Watching season 1 was convenient, and I was kept in the story.  My major problem was that it was extremely late, having only being released on August 9.  I purchased the DVD of the season, ripped it, and copied the episodes to my tablet.  I watched episodes on my travel to and from Fredericton last week as well as watching in my hotel room (brought a USB cable to watch on larger TV hotel provided).

Season 2 so far is not so great.  The only place I can find it legally available to stream to Canadians at this time is the Showcase.ca website.  Unlike the CTV.ca website and the CTV GO app I watch the other series of the Arrowverse with the Showcase website doesn't support Chromecast and there is no app I can use to assist with streaming.

I haven't seen a television streaming website handle commercials this badly in a long time.   The episode is moving forward and you see the break where the commercial would be.  The show starts up again and then in mid-sentence the show is paused and you see a few images of one commercial before another flips in.  The sound volume is erratic with some commercials being at a similar level to the episodes while others are at a much higher volume. Most of the commercials (and it is the same few advertisers over and over again) have blocky low resolution video that jumps as frames can't be displayed to keep up with the sound.  Sometimes one commercial starts and then mid-sentence another one cuts in.  After that disaster and it manages to count down 6 attempts at commercials you are finally jarred back into the episode to figure out what the rest of the sentence was the actors were saying.  It is distracting, and greatly reduces the ability to follow and enjoy the story.


I participated a bit on twitter today on #DigiCanCon as there was an event in Halifax.  I found it frustrating and wrote about how some not-so-creative "creators" were again claiming that Canadians don't want to pay for content and that respecting copyright is important.

I have to ask that question again: Where is this magical cash register they keep claiming exists?

I would be *VERY* interested to pay money for a good streaming service -- technologically comparable to Netflix -- to access the programming I want in a timely manner (not after the DVD release like CraveTV -- or whatever the soon-to-be-closed Shomi was doing).  You know, the stuff the Canadian broadcasters have exclusive rights for and are blocking Canadians from accessing elsewhere.

Instead I keep hearing about people wanting to tax Netflix, rather than recognizing that Netflix is what is saving television from the broadcasters.
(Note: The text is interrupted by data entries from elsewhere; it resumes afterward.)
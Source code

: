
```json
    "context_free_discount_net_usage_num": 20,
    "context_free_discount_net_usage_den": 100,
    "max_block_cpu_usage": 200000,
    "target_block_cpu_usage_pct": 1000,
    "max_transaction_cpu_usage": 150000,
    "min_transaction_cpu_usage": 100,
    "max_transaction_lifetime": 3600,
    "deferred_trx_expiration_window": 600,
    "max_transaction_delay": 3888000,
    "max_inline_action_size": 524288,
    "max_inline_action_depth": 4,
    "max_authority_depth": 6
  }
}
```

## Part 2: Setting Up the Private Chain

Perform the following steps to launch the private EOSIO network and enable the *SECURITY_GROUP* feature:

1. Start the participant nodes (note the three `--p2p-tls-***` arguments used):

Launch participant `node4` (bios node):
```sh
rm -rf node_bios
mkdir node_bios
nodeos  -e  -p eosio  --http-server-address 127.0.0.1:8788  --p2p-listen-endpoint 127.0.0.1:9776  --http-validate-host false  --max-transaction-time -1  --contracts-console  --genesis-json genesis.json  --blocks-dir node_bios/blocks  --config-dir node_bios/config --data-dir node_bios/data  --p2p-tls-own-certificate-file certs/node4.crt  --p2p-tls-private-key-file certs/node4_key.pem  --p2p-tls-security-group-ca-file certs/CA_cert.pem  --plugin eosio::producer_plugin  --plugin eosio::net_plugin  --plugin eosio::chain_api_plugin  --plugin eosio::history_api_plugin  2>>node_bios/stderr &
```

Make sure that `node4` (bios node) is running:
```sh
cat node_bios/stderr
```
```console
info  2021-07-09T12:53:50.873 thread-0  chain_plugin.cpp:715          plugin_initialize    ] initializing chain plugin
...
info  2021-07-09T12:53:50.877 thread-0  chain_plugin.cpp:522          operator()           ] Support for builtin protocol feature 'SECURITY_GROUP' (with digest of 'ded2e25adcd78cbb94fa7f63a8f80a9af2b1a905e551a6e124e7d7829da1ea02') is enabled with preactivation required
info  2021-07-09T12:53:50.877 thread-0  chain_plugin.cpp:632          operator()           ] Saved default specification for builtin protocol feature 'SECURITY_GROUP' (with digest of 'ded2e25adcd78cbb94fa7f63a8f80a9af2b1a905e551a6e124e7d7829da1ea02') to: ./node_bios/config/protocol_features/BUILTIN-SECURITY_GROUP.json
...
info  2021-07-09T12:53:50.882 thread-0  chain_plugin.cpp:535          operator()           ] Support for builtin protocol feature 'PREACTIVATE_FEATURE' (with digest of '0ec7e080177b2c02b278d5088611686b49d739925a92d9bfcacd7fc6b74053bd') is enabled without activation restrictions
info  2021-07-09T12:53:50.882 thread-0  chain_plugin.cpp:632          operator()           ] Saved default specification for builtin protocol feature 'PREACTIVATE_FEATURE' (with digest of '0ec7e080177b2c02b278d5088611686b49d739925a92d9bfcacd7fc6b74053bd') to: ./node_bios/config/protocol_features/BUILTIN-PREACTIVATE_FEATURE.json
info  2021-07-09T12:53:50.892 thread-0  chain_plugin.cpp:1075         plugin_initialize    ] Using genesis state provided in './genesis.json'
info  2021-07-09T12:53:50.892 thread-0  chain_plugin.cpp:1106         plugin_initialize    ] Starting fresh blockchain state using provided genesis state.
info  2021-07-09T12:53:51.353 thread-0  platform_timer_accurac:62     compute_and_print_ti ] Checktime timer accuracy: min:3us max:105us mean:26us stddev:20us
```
These content creators should be thankful and maybe even subsidizing Netflix.

Maybe we should condition any Canadian taxpayer subsidies (including tax credits) for content creation on the results of that funding being available to Canadians in reasonable ways (and saying sit down, shut up, and get a Cable package isn't reasonable).  I'm all for taxpayer money being used to incentivise Canadian production, but it should not be seen as another form of a welfare handout for creators but as something that returns real value to taxpayers: which is primarily the audience.


I would love there to be a competitor to Netflix accessible to Canadians, possibly even a Canadian one, but until the broadcasters and BDUs get out of the way I don't expect that to happen.  Even though cable is a different market, the BDUs see streaming as competition and thus are highly unlikely to ever offer a comparable service to Netflix.

Then again, compared to the horrible streaming website that Showcase is offering, even CraveTV looks good.